• Materials provided
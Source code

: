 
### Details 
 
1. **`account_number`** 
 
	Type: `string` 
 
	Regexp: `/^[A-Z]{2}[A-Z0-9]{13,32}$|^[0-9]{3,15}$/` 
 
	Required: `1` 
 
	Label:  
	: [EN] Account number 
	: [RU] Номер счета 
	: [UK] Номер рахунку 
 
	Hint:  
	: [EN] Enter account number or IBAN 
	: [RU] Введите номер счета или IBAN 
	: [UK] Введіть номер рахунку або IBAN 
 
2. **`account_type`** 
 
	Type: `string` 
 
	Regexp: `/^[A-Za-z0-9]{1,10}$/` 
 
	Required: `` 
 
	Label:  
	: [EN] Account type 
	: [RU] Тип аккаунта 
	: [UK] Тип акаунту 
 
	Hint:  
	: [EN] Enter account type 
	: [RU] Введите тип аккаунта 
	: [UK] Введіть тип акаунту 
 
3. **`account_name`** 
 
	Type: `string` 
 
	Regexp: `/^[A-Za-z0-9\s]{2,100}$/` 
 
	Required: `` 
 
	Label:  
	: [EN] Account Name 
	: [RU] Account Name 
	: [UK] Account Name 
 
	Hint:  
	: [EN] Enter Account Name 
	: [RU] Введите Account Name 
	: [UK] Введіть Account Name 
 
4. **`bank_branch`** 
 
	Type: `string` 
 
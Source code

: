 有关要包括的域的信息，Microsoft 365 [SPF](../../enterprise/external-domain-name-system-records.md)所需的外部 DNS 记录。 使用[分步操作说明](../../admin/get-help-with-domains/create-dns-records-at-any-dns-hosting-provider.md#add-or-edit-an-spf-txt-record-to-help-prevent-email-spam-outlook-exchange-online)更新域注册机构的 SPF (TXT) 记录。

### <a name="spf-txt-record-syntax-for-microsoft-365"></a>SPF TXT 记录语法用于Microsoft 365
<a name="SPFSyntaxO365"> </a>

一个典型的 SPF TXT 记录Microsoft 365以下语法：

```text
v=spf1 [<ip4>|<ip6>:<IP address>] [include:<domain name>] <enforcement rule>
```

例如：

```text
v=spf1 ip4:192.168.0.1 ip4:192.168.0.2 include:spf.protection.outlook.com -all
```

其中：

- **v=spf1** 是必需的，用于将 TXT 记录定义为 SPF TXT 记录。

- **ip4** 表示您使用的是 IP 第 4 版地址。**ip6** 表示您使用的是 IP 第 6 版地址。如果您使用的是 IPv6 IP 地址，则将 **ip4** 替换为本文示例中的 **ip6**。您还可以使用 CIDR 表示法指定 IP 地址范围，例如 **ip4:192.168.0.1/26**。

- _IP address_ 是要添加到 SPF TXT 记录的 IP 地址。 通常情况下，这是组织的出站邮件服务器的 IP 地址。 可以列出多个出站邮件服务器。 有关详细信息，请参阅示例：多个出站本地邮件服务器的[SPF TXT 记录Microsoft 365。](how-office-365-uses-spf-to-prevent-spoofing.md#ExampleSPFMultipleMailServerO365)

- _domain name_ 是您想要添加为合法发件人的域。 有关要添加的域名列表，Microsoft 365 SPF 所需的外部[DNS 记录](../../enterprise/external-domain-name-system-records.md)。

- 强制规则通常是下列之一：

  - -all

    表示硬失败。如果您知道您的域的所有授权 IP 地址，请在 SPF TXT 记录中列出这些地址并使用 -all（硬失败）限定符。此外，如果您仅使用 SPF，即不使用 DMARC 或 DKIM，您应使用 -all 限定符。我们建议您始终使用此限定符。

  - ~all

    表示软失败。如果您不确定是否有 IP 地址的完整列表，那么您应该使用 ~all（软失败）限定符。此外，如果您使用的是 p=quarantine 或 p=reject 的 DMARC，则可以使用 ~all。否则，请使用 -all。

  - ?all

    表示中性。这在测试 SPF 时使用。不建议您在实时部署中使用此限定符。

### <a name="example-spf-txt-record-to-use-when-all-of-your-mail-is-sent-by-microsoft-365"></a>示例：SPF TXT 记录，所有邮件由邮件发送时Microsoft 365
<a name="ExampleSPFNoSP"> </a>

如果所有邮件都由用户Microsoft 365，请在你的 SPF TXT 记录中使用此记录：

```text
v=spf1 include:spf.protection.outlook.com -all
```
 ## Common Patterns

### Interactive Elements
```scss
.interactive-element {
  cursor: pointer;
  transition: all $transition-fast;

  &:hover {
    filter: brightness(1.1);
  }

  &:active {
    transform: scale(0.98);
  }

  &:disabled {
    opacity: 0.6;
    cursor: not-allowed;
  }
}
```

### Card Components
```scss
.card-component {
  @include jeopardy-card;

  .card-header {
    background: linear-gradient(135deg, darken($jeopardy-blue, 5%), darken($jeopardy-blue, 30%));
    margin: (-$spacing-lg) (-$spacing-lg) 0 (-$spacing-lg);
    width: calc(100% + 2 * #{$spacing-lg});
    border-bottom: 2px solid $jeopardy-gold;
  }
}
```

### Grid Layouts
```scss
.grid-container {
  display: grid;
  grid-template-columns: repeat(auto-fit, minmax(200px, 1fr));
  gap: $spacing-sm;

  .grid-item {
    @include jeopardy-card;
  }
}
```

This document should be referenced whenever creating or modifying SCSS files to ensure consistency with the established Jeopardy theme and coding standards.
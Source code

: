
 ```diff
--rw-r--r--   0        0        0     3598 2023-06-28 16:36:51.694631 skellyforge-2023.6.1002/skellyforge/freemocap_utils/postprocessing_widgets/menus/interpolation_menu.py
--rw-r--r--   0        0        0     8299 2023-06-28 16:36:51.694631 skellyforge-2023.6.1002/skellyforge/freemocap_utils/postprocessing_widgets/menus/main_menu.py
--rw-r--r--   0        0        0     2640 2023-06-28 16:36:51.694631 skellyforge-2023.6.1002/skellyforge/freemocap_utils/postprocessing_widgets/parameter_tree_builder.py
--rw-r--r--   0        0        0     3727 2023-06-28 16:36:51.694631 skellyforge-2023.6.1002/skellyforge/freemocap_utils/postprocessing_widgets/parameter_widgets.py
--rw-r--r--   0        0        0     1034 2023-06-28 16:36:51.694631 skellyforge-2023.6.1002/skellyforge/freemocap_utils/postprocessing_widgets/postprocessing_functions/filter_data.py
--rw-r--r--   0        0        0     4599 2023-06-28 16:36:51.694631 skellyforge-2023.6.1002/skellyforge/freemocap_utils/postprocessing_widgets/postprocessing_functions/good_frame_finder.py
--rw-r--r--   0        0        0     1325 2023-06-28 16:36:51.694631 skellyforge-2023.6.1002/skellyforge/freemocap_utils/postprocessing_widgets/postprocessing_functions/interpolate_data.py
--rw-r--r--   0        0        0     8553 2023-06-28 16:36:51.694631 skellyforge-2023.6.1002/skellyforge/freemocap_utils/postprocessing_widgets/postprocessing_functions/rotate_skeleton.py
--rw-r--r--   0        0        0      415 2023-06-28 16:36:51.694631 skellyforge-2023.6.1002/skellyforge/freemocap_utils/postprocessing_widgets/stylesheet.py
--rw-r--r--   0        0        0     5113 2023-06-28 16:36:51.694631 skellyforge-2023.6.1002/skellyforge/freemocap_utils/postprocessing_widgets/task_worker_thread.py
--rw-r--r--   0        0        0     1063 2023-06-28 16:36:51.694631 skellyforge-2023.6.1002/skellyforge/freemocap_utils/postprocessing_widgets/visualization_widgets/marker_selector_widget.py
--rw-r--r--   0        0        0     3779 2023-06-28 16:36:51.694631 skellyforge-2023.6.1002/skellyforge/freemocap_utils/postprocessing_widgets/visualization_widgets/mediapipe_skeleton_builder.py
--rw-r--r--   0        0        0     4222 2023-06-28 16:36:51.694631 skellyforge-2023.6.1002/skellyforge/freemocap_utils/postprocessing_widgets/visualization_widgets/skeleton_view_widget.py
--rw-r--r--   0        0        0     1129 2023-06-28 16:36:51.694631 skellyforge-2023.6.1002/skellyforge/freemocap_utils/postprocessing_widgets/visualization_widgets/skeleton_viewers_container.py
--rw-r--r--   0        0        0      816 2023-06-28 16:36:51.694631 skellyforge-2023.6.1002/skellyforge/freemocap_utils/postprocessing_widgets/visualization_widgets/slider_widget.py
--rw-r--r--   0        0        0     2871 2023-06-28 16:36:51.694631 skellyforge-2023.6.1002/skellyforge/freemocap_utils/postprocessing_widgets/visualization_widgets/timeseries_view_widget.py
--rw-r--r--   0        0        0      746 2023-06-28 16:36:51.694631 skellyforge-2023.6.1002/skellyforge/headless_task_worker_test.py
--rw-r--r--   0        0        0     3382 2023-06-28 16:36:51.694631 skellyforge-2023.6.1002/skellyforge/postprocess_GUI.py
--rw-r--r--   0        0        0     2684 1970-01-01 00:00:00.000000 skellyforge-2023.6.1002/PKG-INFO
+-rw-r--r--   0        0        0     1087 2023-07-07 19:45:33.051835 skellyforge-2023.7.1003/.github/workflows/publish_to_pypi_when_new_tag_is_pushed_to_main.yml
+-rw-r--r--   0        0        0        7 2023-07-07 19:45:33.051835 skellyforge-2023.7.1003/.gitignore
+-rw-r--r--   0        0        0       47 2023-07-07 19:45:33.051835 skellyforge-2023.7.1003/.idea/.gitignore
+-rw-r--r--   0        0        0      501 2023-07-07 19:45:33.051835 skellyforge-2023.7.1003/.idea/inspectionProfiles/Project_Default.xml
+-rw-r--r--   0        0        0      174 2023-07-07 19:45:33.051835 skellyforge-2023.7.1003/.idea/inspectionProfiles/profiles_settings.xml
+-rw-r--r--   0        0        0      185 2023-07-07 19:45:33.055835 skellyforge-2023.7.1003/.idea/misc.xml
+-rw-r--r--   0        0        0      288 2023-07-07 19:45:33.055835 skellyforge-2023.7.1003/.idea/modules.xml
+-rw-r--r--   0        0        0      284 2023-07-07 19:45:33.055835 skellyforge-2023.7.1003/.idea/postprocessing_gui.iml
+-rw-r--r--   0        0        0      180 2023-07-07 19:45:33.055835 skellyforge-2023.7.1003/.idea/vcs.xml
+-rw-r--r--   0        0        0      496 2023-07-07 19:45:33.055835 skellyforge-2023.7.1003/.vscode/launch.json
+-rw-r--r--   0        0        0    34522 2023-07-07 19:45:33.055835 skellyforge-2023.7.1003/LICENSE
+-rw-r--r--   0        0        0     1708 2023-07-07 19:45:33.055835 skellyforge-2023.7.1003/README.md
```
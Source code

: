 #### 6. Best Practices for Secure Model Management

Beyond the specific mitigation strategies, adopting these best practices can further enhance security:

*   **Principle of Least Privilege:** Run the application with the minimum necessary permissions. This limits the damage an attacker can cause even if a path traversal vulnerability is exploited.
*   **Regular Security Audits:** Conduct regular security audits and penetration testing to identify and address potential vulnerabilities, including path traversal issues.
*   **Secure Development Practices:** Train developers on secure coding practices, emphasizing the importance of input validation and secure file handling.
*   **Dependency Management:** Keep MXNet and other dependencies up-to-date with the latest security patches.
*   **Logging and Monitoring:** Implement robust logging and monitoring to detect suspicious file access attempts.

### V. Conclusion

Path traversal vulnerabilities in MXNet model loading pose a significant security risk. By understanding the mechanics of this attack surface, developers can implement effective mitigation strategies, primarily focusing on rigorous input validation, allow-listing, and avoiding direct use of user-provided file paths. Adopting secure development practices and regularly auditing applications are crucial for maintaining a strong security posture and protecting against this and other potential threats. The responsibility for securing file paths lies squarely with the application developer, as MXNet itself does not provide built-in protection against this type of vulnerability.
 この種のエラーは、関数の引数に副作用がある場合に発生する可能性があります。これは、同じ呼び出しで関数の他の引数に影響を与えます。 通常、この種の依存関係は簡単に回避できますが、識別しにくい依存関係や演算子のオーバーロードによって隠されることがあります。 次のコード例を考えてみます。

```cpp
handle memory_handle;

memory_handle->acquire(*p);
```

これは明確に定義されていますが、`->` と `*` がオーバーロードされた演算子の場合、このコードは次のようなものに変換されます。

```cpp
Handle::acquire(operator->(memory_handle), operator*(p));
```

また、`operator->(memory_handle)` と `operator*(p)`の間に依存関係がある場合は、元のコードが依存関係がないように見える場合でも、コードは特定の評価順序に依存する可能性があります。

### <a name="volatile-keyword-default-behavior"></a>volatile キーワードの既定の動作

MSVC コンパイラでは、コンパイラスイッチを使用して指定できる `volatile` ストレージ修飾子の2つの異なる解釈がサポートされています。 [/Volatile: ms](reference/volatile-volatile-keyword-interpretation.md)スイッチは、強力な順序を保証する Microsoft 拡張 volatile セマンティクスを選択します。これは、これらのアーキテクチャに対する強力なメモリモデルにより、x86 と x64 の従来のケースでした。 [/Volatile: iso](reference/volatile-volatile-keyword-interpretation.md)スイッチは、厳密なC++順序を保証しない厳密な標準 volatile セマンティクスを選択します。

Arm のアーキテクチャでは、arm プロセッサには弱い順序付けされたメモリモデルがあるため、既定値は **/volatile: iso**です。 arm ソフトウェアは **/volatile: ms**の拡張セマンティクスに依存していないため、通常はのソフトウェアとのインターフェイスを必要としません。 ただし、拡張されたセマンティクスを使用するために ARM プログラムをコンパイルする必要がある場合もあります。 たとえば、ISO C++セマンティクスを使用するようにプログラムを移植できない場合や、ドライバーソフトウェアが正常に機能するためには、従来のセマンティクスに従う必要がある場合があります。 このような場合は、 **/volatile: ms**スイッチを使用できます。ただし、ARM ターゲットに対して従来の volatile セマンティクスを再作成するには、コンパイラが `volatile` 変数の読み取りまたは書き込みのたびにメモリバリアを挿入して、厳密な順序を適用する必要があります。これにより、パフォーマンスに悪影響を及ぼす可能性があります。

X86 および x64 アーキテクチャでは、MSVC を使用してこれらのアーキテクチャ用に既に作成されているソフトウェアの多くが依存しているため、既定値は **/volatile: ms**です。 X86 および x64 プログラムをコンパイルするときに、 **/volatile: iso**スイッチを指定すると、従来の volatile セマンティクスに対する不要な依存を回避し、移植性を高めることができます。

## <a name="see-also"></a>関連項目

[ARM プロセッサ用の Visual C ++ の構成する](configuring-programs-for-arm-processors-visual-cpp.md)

• To do
The line with "[RU] Account Name" is the last to include; transcribe exactly every line from the top of the material above down to it.

• Completed task
Source code

: 
### Details 
 
1. **`account_number`** 
 
	Type: `string` 
 
	Regexp: `/^[A-Z]{2}[A-Z0-9]{13,32}$|^[0-9]{3,15}$/` 
 
	Required: `1` 
 
	Label:  
	: [EN] Account number 
	: [RU] Номер счета 
	: [UK] Номер рахунку 
 
	Hint:  
	: [EN] Enter account number or IBAN 
	: [RU] Введите номер счета или IBAN 
	: [UK] Введіть номер рахунку або IBAN 
 
2. **`account_type`** 
 
	Type: `string` 
 
	Regexp: `/^[A-Za-z0-9]{1,10}$/` 
 
	Required: `` 
 
	Label:  
	: [EN] Account type 
	: [RU] Тип аккаунта 
	: [UK] Тип акаунту 
 
	Hint:  
	: [EN] Enter account type 
	: [RU] Введите тип аккаунта 
	: [UK] Введіть тип акаунту 
 
3. **`account_name`** 
 
	Type: `string` 
 
	Regexp: `/^[A-Za-z0-9\s]{2,100}$/` 
 
	Required: `` 
 
	Label:  
	: [EN] Account Name 
	: [RU] Account Name 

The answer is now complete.